**Task instructions**
Say how many lines of the listing below hold the string "profiles", and say nothing else.

**Exercise inputs**

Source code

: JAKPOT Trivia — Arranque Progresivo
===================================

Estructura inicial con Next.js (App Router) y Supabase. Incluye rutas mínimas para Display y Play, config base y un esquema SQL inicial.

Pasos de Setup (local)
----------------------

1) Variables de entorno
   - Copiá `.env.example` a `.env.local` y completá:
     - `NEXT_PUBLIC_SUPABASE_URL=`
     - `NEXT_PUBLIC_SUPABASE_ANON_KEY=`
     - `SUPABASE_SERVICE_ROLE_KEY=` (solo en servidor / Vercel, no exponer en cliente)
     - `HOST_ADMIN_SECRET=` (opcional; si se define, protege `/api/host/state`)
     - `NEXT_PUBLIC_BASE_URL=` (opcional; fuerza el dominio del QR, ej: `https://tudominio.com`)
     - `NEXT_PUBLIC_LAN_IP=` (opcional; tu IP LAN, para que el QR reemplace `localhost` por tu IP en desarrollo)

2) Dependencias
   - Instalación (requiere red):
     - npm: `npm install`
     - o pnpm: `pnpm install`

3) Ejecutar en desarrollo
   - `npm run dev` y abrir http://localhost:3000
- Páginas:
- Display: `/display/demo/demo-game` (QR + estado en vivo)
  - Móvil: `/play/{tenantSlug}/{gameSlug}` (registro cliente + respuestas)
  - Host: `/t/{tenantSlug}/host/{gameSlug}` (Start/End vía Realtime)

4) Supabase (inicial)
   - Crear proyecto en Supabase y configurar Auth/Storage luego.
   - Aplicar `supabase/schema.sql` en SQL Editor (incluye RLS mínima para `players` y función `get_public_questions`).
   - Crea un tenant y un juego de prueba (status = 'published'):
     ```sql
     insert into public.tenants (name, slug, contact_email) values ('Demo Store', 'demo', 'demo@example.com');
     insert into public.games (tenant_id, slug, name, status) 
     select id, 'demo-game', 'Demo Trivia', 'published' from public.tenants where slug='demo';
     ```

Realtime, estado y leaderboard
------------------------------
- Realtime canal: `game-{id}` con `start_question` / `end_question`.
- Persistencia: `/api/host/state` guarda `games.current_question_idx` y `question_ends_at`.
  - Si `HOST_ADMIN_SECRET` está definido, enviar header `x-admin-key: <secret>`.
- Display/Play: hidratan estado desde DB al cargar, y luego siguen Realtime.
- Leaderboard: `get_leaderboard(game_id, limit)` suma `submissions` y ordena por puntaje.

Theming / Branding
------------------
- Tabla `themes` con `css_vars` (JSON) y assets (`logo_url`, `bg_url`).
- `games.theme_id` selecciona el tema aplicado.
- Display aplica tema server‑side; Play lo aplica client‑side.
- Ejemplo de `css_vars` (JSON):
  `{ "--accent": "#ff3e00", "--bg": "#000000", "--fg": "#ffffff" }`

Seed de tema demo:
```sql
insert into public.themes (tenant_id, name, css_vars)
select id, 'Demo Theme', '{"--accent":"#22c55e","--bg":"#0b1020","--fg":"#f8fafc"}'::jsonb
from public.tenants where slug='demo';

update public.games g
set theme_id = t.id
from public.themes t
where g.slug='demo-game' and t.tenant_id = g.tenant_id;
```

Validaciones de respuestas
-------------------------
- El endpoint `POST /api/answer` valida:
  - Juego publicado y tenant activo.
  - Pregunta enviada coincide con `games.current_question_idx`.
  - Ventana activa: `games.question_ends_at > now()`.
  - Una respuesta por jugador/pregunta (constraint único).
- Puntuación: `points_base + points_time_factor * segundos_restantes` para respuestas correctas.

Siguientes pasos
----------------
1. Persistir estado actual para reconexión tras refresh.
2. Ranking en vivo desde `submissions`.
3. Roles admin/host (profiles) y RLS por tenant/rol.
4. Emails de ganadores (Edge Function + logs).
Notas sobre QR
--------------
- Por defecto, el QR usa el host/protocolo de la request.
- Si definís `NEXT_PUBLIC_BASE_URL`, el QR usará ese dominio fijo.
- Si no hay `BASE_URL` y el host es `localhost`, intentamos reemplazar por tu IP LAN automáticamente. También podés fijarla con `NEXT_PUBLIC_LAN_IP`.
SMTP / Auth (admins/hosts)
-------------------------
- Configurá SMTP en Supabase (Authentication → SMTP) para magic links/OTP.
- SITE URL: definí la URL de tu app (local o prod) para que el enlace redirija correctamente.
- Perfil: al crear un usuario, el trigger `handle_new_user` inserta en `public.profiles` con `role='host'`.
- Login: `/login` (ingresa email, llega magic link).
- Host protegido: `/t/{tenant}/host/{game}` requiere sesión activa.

**Answer below**
2